→ ACTIVITY: The answer is to be an exact copy of the lines below running from the line with "- Added new stickers 🥳🥳" down to the line with "- Full redesign", both ends included, and nothing more.

(Pictures paired with source code)
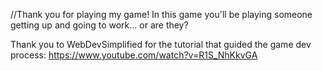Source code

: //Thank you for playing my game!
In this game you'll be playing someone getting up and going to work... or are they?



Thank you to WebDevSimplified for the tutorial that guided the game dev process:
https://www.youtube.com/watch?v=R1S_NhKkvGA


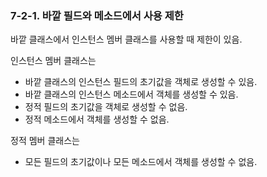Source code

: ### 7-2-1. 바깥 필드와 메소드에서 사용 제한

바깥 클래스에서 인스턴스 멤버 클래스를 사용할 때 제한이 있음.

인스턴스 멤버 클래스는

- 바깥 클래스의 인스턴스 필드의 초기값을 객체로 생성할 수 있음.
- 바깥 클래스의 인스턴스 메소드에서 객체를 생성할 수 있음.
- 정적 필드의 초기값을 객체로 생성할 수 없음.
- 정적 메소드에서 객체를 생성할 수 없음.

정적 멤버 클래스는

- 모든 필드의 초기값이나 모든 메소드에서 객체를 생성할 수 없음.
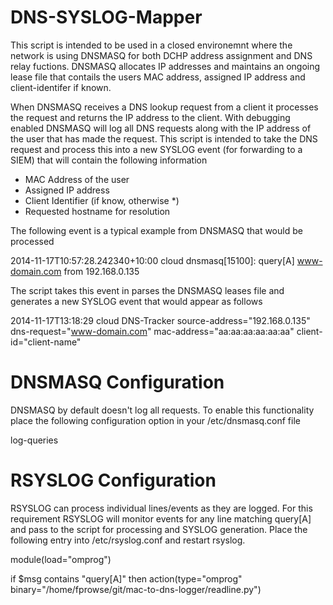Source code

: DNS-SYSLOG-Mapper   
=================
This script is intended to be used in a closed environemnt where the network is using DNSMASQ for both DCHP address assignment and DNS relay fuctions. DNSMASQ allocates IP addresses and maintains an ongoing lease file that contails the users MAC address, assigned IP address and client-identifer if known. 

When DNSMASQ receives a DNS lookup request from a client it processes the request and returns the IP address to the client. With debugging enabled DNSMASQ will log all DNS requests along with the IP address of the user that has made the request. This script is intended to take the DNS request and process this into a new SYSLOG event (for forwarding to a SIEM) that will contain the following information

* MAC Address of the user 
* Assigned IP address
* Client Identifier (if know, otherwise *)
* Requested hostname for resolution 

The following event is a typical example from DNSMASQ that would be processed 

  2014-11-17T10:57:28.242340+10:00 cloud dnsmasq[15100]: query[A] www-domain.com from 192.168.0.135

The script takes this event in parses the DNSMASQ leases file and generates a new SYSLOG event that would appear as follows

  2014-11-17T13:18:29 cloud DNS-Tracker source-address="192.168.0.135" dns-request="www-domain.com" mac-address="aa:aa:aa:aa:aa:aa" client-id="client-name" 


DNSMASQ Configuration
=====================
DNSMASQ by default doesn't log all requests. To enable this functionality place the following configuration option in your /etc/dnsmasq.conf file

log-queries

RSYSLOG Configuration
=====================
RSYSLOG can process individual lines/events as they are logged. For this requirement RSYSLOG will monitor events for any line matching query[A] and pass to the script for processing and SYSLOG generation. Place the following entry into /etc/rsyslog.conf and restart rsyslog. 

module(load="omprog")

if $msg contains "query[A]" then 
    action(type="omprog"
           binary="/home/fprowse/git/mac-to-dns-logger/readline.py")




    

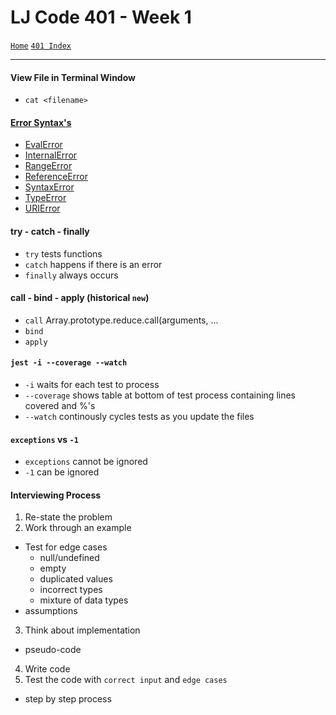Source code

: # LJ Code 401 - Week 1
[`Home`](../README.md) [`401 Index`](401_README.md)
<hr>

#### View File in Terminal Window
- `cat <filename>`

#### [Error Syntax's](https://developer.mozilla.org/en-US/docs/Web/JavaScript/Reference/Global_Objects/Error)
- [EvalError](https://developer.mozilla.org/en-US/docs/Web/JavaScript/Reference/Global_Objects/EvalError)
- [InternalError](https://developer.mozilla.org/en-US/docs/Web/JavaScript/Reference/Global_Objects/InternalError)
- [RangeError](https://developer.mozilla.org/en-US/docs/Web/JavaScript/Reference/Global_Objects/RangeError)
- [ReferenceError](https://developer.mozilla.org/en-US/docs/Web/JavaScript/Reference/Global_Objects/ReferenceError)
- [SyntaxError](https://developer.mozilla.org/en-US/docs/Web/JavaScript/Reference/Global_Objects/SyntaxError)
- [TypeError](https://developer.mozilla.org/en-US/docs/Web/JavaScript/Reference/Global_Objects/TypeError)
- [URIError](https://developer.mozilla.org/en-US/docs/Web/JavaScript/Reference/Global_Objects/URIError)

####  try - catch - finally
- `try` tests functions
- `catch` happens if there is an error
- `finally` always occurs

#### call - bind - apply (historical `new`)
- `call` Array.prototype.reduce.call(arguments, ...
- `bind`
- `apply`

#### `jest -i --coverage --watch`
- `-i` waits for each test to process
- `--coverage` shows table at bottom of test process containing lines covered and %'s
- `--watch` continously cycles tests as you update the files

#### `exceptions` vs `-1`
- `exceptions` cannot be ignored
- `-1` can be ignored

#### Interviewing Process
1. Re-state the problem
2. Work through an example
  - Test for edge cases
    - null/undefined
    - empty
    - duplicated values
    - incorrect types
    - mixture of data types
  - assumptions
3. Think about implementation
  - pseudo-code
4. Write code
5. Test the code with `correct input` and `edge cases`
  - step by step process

---

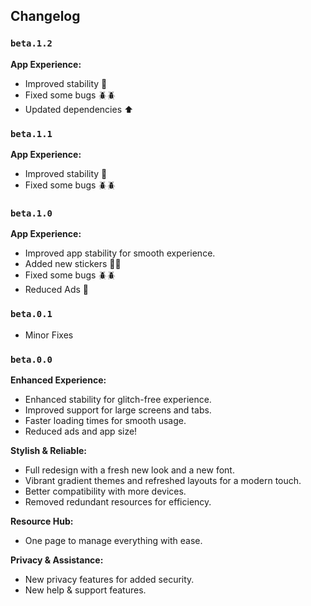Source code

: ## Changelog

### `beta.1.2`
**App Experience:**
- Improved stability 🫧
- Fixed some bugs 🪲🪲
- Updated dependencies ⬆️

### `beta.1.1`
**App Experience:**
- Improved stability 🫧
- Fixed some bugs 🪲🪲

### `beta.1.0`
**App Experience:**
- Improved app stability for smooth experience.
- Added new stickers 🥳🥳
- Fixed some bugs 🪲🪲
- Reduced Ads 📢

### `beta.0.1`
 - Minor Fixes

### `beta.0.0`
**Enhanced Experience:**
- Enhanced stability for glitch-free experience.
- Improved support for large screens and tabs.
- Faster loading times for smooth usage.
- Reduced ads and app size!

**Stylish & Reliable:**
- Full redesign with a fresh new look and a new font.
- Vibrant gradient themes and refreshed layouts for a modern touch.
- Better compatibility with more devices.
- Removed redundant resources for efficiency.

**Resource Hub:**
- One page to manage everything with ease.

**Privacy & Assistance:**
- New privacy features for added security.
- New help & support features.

→ REPLY:
- Added new stickers 🥳🥳
- Fixed some bugs 🪲🪲
- Reduced Ads 📢

### `beta.0.1`
 - Minor Fixes

### `beta.0.0`
**Enhanced Experience:**
- Enhanced stability for glitch-free experience.
- Improved support for large screens and tabs.
- Faster loading times for smooth usage.
- Reduced ads and app size!

**Stylish & Reliable:**
- Full redesign with a fresh new look and a new font.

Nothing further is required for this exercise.